そんなら話は終わりだ! ここで果てろ、セイナ!」
ウィルバーは棍を振り上げ、飛びかかってきた。
晴奈はウィルバーの初弾を、刀をかざして防ぐ。
その瞬間、晴奈の両手に重たい衝撃が走り、刀と棍の間から火花が飛び散る。
「む、……ッ!」
受けきれず、体をひねって棍を左に流す。すかさずウィルバーが蹴りを放ち、晴奈のあごを狙ってくる。
「甘いッ!」
向かってきた左脚を紙一重で避け、刀から左手を離し、右手を利かせて刀で鋭い山を描く。その軌跡がわずかにウィルバーの脚を捕らえ、さく、さくと二度斬る。
「……ッ、速いな!」
ウィルバーの僧兵服が裂け、ふくらはぎと太ももに赤い筋がにじむ。
だが、ウィルバーはその傷を気にかける様子も無く、棍を手首だけで振って、鞭のようにしならせて突いてきた。
「っと!」
晴奈は刀を構え直して縦一直線に振り下ろし、棍を叩き落す。棍は当たらずに済んだが、刀から金属同士がぶつかる鋭い音と、何かがこすれるような、気味の悪い音が響く。
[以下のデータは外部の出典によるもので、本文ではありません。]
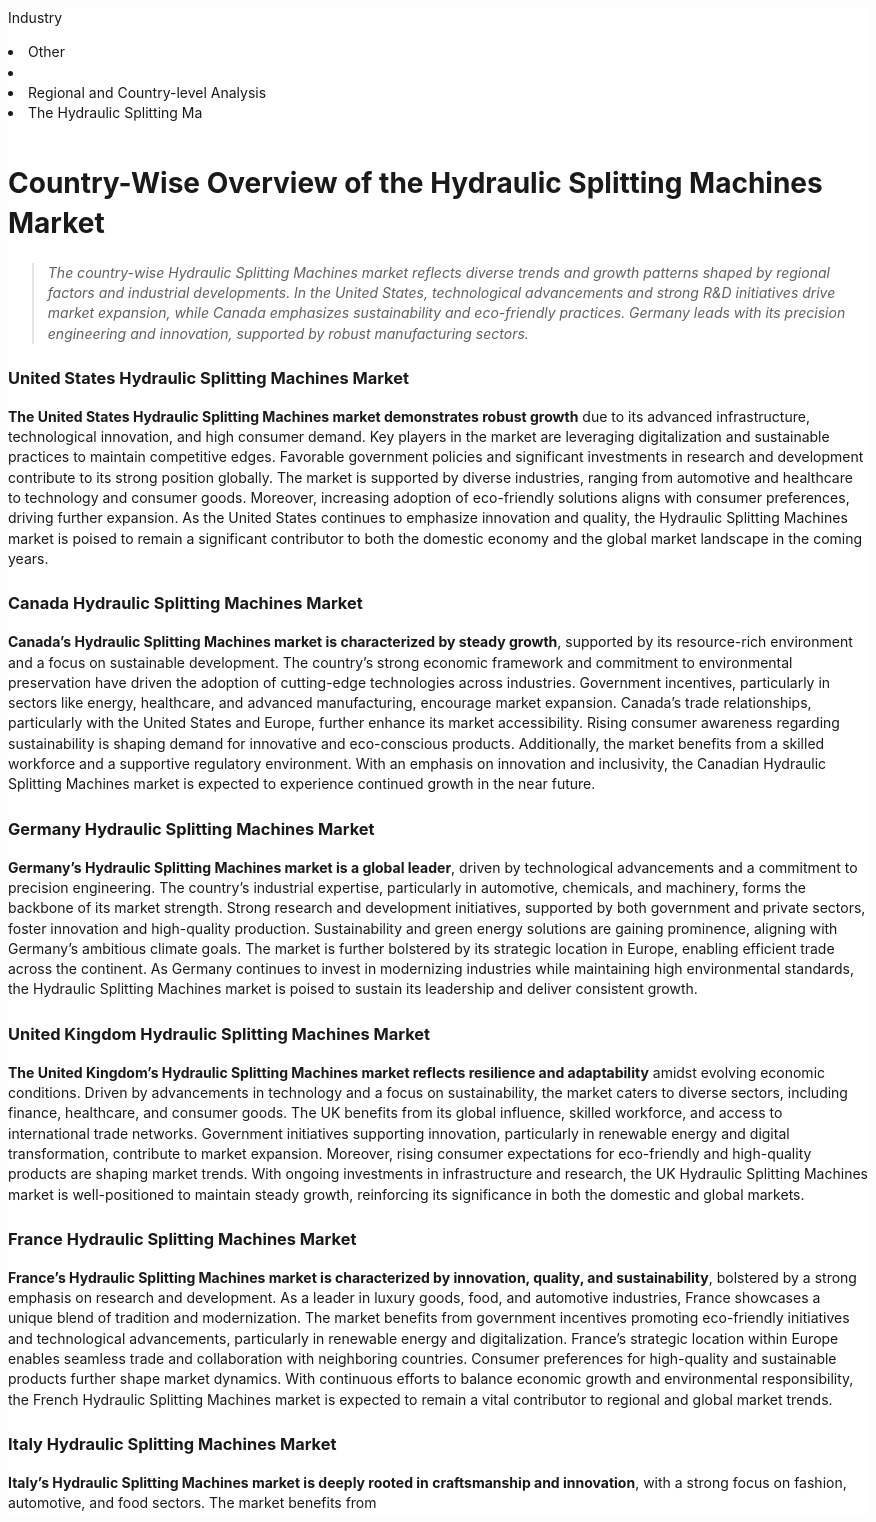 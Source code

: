 Industry</li><li>Other</li><li></li><li>Regional and Country-level Analysis</li><li>The Hydraulic Splitting Ma</li></ul><h1><span class="">Country-Wise Overview of the Hydraulic Splitting Machines Market<br /></span></h1><blockquote><p><em><span class="">The country-wise Hydraulic Splitting Machines market reflects diverse trends and growth patterns shaped by regional factors and industrial developments. In the United States, technological advancements and strong R&amp;D initiatives drive market expansion, while Canada emphasizes sustainability and eco-friendly practices. Germany leads with its precision engineering and innovation, supported by robust manufacturing sectors.</span></em></p></blockquote><h3><strong>United States Hydraulic Splitting Machines Market</strong></h3><p><strong>The United States Hydraulic Splitting Machines market demonstrates robust growth</strong> due to its advanced infrastructure, technological innovation, and high consumer demand. Key players in the market are leveraging digitalization and sustainable practices to maintain competitive edges. Favorable government policies and significant investments in research and development contribute to its strong position globally. The market is supported by diverse industries, ranging from automotive and healthcare to technology and consumer goods. Moreover, increasing adoption of eco-friendly solutions aligns with consumer preferences, driving further expansion. As the United States continues to emphasize innovation and quality, the Hydraulic Splitting Machines market is poised to remain a significant contributor to both the domestic economy and the global market landscape in the coming years.</p><h3><strong>Canada Hydraulic Splitting Machines Market</strong></h3><p><strong>Canada&rsquo;s Hydraulic Splitting Machines market is characterized by steady growth</strong>, supported by its resource-rich environment and a focus on sustainable development. The country&rsquo;s strong economic framework and commitment to environmental preservation have driven the adoption of cutting-edge technologies across industries. Government incentives, particularly in sectors like energy, healthcare, and advanced manufacturing, encourage market expansion. Canada&rsquo;s trade relationships, particularly with the United States and Europe, further enhance its market accessibility. Rising consumer awareness regarding sustainability is shaping demand for innovative and eco-conscious products. Additionally, the market benefits from a skilled workforce and a supportive regulatory environment. With an emphasis on innovation and inclusivity, the Canadian Hydraulic Splitting Machines market is expected to experience continued growth in the near future.</p><h3><strong>Germany Hydraulic Splitting Machines Market</strong></h3><p><strong>Germany&rsquo;s Hydraulic Splitting Machines market is a global leader</strong>, driven by technological advancements and a commitment to precision engineering. The country&rsquo;s industrial expertise, particularly in automotive, chemicals, and machinery, forms the backbone of its market strength. Strong research and development initiatives, supported by both government and private sectors, foster innovation and high-quality production. Sustainability and green energy solutions are gaining prominence, aligning with Germany&rsquo;s ambitious climate goals. The market is further bolstered by its strategic location in Europe, enabling efficient trade across the continent. As Germany continues to invest in modernizing industries while maintaining high environmental standards, the Hydraulic Splitting Machines market is poised to sustain its leadership and deliver consistent growth.</p><h3><strong>United Kingdom Hydraulic Splitting Machines Market</strong></h3><p><strong>The United Kingdom&rsquo;s Hydraulic Splitting Machines market reflects resilience and adaptability</strong> amidst evolving economic conditions. Driven by advancements in technology and a focus on sustainability, the market caters to diverse sectors, including finance, healthcare, and consumer goods. The UK benefits from its global influence, skilled workforce, and access to international trade networks. Government initiatives supporting innovation, particularly in renewable energy and digital transformation, contribute to market expansion. Moreover, rising consumer expectations for eco-friendly and high-quality products are shaping market trends. With ongoing investments in infrastructure and research, the UK Hydraulic Splitting Machines market is well-positioned to maintain steady growth, reinforcing its significance in both the domestic and global markets.</p><h3><strong>France Hydraulic Splitting Machines Market</strong></h3><p><strong>France&rsquo;s Hydraulic Splitting Machines market is characterized by innovation, quality, and sustainability</strong>, bolstered by a strong emphasis on research and development. As a leader in luxury goods, food, and automotive industries, France showcases a unique blend of tradition and modernization. The market benefits from government incentives promoting eco-friendly initiatives and technological advancements, particularly in renewable energy and digitalization. France&rsquo;s strategic location within Europe enables seamless trade and collaboration with neighboring countries. Consumer preferences for high-quality and sustainable products further shape market dynamics. With continuous efforts to balance economic growth and environmental responsibility, the French Hydraulic Splitting Machines market is expected to remain a vital contributor to regional and global market trends.</p><h3><strong>Italy Hydraulic Splitting Machines Market</strong></h3><p><strong>Italy&rsquo;s Hydraulic Splitting Machines market is deeply rooted in craftsmanship and innovation</strong>, with a strong focus on fashion, automotive, and food sectors. The market benefits from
その音が耳に入った瞬間晴奈は舌打ちし、反面、ウィルバーは笑みを浮かべた。
「ハハ……、どうした? 今の音は何だ、セイナ?」
「チッ、なまくらめ」
晴奈の刀の、その中ほどの刃が欠けていたからだ。
同時刻、リストたちも敵の包囲を切り抜け、晴奈を探していた。
「ホント、アンタのお姉ちゃんってこーゆー時、無鉄砲よね!」
「すみません、本当に」
明奈が謝るが、リストの怒りは収まらない。
「大体さ、『メイナは絶対守ってやる』とか何とかカッコつけてたくせに、この前だってアンタをほっといて、カツミと戦おうとしてたんでしょ?
言うコトとやるコトが違うなんて、そこからしてろくなヤツじゃないわよ」
姉の悪口を言われ、普段温厚な彼女にしては珍しく、明奈は目を吊り上がらせる。
「そんな言い方、無いんじゃないですか?
お姉さまは確かに一人で動くことが多い方ですけれども、心の中では皆さんのこと、全体のことをきちんと考えていらっしゃいます。
リストさんこそ人のことを簡単に悪く言って! それこそ人をろくに見ない、いい加減な方です!」
「何ですって!?」
明奈とリストの間に、険悪な空気が立ち込める。
と――遠くから、鋭い金属音が響いてきた。